Saved entries
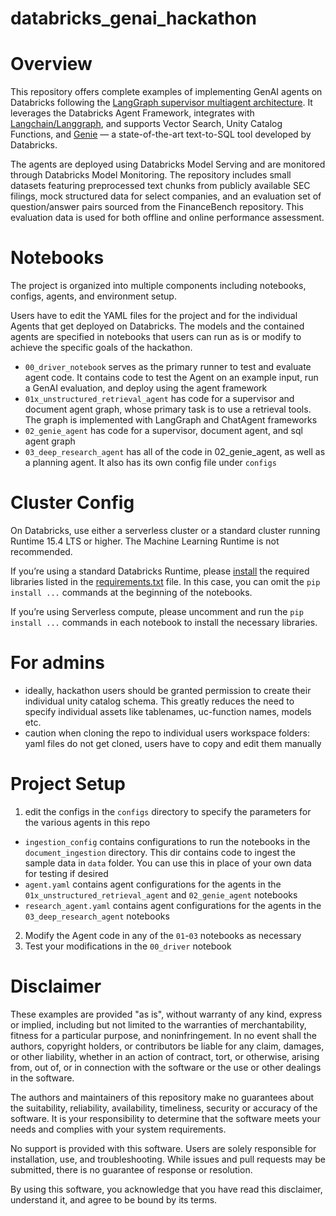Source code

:# databricks_genai_hackathon

# Overview

This repository offers complete examples of implementing GenAI agents on Databricks following the [LangGraph supervisor multiagent architecture](https://langchain-ai.github.io/langgraph/tutorials/multi_agent/agent_supervisor/). It leverages the Databricks Agent Framework, integrates with [Langchain/Langgraph](https://blog.langchain.dev/langgraph-multi-agent-workflows/), and supports Vector Search, Unity Catalog Functions, and [Genie](https://www.databricks.com/product/ai-bi/genie) — a state-of-the-art text-to-SQL tool developed by Databricks.

The agents are deployed using Databricks Model Serving and are monitored through Databricks Model Monitoring. The repository includes small datasets featuring preprocessed text chunks from publicly available SEC filings, mock structured data for select companies, and an evaluation set of question/answer pairs sourced from the FinanceBench repository. This evaluation data is used for both offline and online performance assessment.


# Notebooks

The project is organized into multiple components including notebooks, configs, agents, and environment setup.

Users have to edit the YAML files for the project and for the individual Agents that get deployed on Databricks. The models and the contained agents are specified in notebooks that users can run as is or modify to achieve the specific goals of the hackathon.

- `00_driver_notebook` serves as the primary runner to test and evaluate agent code. It contains code to test the Agent on an example input, run a GenAI evaluation, and deploy using the agent framework
- `01x_unstructured_retrieval_agent` has code for a supervisor and document agent graph, whose primary task is to use a retrieval tools. The graph is implemented with LangGraph and ChatAgent frameworks
- `02_genie_agent` has code for a supervisor, document agent, and sql agent graph
- `03_deep_research_agent` has all of the code in 02_genie_agent, as well as a planning agent. It also has its own config file under `configs`


# Cluster Config

On Databricks, use either a serverless cluster or a standard cluster running Runtime 15.4 LTS or higher. The Machine Learning Runtime is not recommended.

If you’re using a standard Databricks Runtime, please [install](https://docs.databricks.com/aws/en/libraries/cluster-libraries) the required libraries listed in the [requirements.txt](requirements.txt) file. In this case, you can omit the `pip install ...` commands at the beginning of the notebooks.

If you’re using Serverless compute, please uncomment and run the `pip install ...` commands in each notebook to install the necessary libraries.


# For admins

- ideally, hackathon users should be granted permission to create their individual unity catalog schema. This greatly reduces the need to specify individual assets like tablenames, uc-function names, models etc. 
- caution when cloning the repo to individual users workspace folders: yaml files do not get cloned, users have to copy and edit them manually 

# Project Setup

 1. edit the configs in the `configs` directory to specify the parameters for the various agents in this repo
  - `ingestion_config` contains configurations to run the notebooks in the `document_ingestion` directory. This dir contains code to ingest the sample data in `data` folder. You can use this in place of your own data for testing if desired
  - `agent.yaml` contains agent configurations for the agents in the `01x_unstructured_retrieval_agent` and `02_genie_agent` notebooks
  - `research_agent.yaml` contains agent configurations for the agents in the `03_deep_research_agent` notebooks
 2. Modify the Agent code in any of the `01`-`03` notebooks as necessary
 3. Test your modifications in the `00_driver` notebook
  
 
# Disclaimer

These examples are provided "as is", without warranty of any kind, express or implied, including but not limited to the warranties of merchantability, fitness for a particular purpose, and noninfringement. In no event shall the authors, copyright holders, or contributors be liable for any claim, damages, or other liability, whether in an action of contract, tort, or otherwise, arising from, out of, or in connection with the software or the use or other dealings in the software.

The authors and maintainers of this repository make no guarantees about the suitability, reliability, availability, timeliness, security or accuracy of the software. It is your responsibility to determine that the software meets your needs and complies with your system requirements.

No support is provided with this software. Users are solely responsible for installation, use, and troubleshooting. While issues and pull requests may be submitted, there is no guarantee of response or resolution.

By using this software, you acknowledge that you have read this disclaimer, understand it, and agree to be bound by its terms.
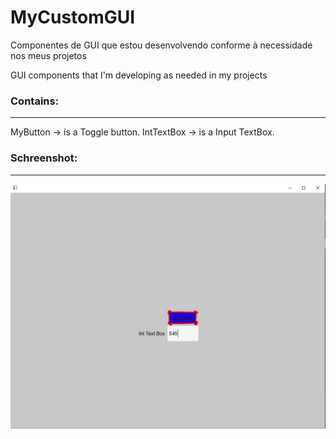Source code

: # MyCustomGUI

Componentes de GUI que estou desenvolvendo conforme à necessidade nos meus projetos

GUI components that I'm developing as needed in my projects


### Contains:
____________________________
MyButton    -> is a Toggle button.
IntTextBox  -> is a Input TextBox.


### Schreenshot:
____________________________
![alt text](https://github.com/EduardoKarakawa/MyCustomGUI/blob/master/screenshot.JPG)
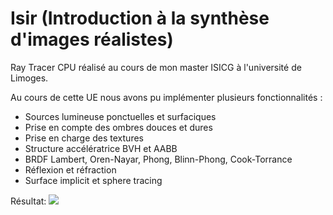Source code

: # Isir (Introduction à la synthèse d'images réalistes)

Ray Tracer CPU réalisé au cours de mon master ISICG à l'université de Limoges.

Au cours de cette UE nous avons pu implémenter plusieurs fonctionnalités :

- Sources lumineuse ponctuelles et surfaciques
- Prise en compte des ombres douces et dures
- Prise en charge des textures
- Structure accélératrice BVH et AABB
- BRDF Lambert, Oren-Nayar, Phong, Blinn-Phong, Cook-Torrance
- Réflexion et réfraction
- Surface implicit et sphere tracing

Résultat:
![](résultat.png)
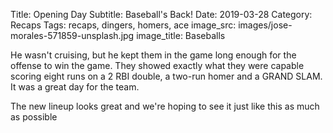 Title: Opening Day
Subtitle: Baseball's Back!
Date: 2019-03-28
Category: Recaps
Tags: recaps, dingers, homers, ace
image_src: images/jose-morales-571859-unsplash.jpg
image_title: Baseballs

He wasn't cruising, but he kept them in the game long enough for the offense to win the game.
They showed exactly what they were capable scoring eight runs on a 2 RBI double, a two-run homer and
a GRAND SLAM. It was a great day for the team.

The new lineup looks great and we're hoping to see it just like this as much as possible
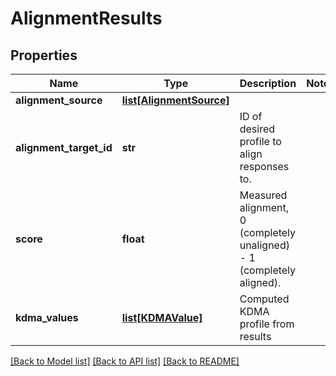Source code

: # AlignmentResults

## Properties
Name | Type | Description | Notes
------------ | ------------- | ------------- | -------------
**alignment_source** | [**list[AlignmentSource]**](AlignmentSource.md) |  | 
**alignment_target_id** | **str** | ID of desired profile to align responses to. | 
**score** | **float** | Measured alignment, 0 (completely unaligned) - 1 (completely aligned). | 
**kdma_values** | [**list[KDMAValue]**](KDMAValue.md) | Computed KDMA profile from results | 

[[Back to Model list]](../README.md#documentation-for-models) [[Back to API list]](../README.md#documentation-for-api-endpoints) [[Back to README]](../README.md)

> **DIRECTIONS**
Look above for the line with "# Project Setup" and the line with "# Disclaimer". Write out those two lines and all the lines between them, exactly, and no others.

> **ANSWER FOR THE TASK**
# Project Setup

 1. edit the configs in the `configs` directory to specify the parameters for the various agents in this repo
  - `ingestion_config` contains configurations to run the notebooks in the `document_ingestion` directory. This dir contains code to ingest the sample data in `data` folder. You can use this in place of your own data for testing if desired
  - `agent.yaml` contains agent configurations for the agents in the `01x_unstructured_retrieval_agent` and `02_genie_agent` notebooks
  - `research_agent.yaml` contains agent configurations for the agents in the `03_deep_research_agent` notebooks
 2. Modify the Agent code in any of the `01`-`03` notebooks as necessary
 3. Test your modifications in the `00_driver` notebook
  
 
# Disclaimer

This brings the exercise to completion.